Segment Start: Given records

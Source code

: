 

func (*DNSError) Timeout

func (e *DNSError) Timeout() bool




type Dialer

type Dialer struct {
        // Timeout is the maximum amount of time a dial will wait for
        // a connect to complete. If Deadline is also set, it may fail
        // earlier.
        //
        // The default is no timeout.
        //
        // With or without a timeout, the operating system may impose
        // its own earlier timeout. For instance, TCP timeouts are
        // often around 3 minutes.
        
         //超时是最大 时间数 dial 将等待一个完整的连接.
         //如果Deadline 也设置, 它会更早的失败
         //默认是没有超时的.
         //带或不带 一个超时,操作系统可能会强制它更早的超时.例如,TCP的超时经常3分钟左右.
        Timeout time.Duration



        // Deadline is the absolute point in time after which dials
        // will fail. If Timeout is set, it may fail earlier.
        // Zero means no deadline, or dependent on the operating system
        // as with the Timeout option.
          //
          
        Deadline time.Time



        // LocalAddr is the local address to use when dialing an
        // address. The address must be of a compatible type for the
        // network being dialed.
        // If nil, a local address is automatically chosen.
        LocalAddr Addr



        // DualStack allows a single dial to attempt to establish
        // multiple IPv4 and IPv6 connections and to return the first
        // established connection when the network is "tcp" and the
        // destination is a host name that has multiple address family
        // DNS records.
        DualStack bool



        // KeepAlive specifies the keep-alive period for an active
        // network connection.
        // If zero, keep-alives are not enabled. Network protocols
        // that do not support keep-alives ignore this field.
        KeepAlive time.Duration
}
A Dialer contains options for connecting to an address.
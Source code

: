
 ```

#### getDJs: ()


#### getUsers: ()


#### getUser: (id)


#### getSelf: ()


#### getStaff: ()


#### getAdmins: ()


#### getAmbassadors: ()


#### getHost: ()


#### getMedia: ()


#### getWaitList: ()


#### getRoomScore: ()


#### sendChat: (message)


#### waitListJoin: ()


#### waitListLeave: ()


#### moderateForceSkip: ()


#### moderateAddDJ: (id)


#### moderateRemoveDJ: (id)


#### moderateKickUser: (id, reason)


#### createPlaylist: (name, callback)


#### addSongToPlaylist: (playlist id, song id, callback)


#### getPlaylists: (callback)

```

Segment End: Given records

= Activity =
Copy from the entries above each line in which the string "earlier" can be found.

= Answer =
        // earlier.
        // its own earlier timeout. For instance, TCP timeouts are
        // will fail. If Timeout is set, it may fail earlier.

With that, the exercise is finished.